Opinion
04 Cr. 9 (NRB)
07-16-2024
MEMORANDUM AND ORDER
NAOMI REICE BUCHWALD, UNITED STATES DISTRICT JUDGE.
Presently before the Court is defendant Robert Hertular's (“Hertular” or “defendant”) motion for compassionate release, relying exclusively on Amendment 821 to the Sentencing Guidelines. See ECF No. 96. Hertular, a national of Belize, facilitated the importation of approximately six tons of cocaine into the United States. See United States v. Hertular, 562 F.3d 433, 435 (2d Cir. 2009).

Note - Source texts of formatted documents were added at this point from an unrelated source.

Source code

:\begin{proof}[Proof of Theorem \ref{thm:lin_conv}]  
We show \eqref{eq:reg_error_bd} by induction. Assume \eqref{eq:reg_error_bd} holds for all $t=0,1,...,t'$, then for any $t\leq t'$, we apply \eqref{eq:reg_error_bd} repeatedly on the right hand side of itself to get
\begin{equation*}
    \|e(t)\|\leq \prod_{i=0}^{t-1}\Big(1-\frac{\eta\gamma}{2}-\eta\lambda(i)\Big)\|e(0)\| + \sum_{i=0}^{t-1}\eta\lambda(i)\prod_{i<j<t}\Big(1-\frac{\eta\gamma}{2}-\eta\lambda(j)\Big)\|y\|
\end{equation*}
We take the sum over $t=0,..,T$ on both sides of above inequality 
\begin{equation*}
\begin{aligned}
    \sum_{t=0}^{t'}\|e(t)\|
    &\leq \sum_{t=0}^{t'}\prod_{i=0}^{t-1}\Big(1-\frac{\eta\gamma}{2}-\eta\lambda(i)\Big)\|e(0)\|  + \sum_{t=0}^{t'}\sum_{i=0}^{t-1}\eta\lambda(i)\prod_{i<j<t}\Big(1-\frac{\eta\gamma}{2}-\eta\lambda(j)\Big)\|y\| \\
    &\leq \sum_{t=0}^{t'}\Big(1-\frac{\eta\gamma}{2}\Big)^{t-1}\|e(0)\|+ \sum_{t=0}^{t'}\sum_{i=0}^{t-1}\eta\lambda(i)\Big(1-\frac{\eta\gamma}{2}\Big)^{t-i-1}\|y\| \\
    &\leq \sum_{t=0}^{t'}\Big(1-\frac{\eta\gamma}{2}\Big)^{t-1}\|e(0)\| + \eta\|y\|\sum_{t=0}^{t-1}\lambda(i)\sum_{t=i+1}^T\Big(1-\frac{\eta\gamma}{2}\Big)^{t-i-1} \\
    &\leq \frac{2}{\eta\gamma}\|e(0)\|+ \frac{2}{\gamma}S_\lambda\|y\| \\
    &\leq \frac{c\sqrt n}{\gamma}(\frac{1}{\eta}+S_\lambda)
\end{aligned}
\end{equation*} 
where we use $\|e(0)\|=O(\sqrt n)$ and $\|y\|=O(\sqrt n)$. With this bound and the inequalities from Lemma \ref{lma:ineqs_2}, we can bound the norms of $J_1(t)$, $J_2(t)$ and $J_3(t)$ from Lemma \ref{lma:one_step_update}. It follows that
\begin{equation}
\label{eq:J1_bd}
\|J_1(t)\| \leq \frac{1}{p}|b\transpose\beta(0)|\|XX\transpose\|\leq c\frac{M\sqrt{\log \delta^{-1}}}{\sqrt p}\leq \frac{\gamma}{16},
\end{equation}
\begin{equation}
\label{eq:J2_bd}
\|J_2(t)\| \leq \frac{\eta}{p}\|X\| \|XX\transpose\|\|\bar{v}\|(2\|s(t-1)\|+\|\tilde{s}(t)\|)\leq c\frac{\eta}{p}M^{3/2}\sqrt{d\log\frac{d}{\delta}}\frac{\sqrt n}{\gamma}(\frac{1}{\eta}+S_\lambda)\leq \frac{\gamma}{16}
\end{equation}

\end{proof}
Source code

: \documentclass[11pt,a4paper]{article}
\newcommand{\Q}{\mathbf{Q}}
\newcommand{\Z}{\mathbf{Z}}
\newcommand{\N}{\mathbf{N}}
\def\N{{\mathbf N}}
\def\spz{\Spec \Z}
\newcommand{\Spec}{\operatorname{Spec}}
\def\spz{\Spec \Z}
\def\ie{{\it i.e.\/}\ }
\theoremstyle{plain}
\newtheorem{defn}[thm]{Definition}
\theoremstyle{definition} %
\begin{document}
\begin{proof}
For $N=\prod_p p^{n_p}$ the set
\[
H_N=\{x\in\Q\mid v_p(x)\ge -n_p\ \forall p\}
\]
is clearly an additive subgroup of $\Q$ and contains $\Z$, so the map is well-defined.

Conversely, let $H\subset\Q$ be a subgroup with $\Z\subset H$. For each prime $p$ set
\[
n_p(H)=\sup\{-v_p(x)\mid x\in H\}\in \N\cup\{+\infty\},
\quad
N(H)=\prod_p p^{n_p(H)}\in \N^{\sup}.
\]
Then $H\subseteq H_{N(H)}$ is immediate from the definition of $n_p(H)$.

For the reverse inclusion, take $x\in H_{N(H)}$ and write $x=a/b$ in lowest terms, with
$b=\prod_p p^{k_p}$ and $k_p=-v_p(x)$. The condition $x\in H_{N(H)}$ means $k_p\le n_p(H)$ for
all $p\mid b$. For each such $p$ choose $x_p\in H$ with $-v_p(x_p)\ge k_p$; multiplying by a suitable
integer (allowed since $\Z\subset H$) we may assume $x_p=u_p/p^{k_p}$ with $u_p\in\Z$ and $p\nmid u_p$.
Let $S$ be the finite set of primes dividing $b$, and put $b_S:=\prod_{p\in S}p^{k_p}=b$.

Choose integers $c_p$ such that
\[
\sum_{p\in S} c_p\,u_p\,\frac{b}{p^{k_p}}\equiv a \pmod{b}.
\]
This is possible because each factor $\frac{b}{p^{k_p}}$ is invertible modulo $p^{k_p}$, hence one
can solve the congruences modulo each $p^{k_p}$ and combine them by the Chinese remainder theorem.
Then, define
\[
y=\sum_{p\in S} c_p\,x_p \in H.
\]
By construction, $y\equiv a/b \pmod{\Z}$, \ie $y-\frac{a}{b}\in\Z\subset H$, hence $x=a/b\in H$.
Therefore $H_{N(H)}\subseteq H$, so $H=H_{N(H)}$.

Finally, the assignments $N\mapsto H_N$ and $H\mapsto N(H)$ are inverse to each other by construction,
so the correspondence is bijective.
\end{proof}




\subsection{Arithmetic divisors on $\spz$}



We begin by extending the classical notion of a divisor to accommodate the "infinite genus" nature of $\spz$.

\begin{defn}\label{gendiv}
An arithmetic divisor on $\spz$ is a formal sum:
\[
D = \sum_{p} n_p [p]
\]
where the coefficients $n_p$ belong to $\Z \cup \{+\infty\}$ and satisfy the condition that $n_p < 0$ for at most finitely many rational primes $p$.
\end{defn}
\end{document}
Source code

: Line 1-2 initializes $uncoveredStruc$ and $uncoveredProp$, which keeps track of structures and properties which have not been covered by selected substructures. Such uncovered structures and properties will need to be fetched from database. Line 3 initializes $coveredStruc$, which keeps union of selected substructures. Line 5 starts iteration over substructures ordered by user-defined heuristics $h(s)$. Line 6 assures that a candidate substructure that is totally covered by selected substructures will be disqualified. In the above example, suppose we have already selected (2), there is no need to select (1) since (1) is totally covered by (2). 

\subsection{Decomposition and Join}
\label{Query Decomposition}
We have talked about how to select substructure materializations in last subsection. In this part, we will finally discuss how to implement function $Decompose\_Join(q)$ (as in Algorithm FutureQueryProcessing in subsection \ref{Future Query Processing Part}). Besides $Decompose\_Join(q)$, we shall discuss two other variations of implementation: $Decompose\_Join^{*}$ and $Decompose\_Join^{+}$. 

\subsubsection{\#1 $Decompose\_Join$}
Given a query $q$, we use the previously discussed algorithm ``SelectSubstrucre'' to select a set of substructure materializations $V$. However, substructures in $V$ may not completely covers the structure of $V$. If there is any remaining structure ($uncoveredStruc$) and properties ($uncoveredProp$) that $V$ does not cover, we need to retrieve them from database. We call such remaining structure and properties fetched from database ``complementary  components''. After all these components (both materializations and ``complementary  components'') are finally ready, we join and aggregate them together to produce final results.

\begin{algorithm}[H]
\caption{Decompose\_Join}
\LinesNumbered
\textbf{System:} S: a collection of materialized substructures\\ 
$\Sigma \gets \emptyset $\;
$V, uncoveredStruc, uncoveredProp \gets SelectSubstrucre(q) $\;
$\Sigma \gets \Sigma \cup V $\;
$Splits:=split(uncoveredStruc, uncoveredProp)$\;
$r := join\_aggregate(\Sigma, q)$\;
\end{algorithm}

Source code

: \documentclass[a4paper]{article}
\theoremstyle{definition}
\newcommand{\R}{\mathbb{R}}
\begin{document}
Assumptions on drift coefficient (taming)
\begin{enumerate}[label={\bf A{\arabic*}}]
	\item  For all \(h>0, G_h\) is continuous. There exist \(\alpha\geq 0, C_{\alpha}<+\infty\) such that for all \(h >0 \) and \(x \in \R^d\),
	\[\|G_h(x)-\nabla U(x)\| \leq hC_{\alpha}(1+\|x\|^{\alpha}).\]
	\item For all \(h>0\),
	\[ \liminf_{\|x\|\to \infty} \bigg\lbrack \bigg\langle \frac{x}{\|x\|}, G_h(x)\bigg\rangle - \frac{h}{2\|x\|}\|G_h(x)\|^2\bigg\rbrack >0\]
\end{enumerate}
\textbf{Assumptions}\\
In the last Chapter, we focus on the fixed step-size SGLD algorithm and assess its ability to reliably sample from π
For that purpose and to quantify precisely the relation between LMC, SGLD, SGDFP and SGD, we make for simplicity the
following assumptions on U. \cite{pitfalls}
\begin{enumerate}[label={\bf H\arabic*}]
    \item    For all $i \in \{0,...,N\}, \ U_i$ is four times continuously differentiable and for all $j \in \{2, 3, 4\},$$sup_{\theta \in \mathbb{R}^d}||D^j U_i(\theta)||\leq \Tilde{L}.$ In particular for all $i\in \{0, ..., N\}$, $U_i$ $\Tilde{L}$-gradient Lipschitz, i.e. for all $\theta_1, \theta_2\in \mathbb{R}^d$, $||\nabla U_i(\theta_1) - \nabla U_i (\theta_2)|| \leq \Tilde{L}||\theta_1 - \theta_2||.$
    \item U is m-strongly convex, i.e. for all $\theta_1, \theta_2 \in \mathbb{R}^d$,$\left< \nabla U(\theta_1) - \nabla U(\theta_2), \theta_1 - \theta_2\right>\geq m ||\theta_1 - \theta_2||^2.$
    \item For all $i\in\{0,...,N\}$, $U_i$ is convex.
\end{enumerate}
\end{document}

After learning that Drug Enforcement Administration (“DEA”) agents were investigating his cocaine-related activities, Hertular threatened to have the narcotics organization to which he belonged hire hitmen to kill the agents if the investigation was not halted. Id. at 442.
On March 1, 2006, a jury found Hertular guilty of the four counts on which he was charged: (1) conspiracy to import five kilograms or more of cocaine; (2) distribution of five kilograms or more of cocaine, knowing that it would be imported into the United States; (3) forcibly impeding or intimidating a federal officer; and (4) obstruction of justice. Id. at 435. On March 22, 2007, this Court sentenced defendant to an aggregate term of 400 months' imprisonment and five years' supervised release. Id.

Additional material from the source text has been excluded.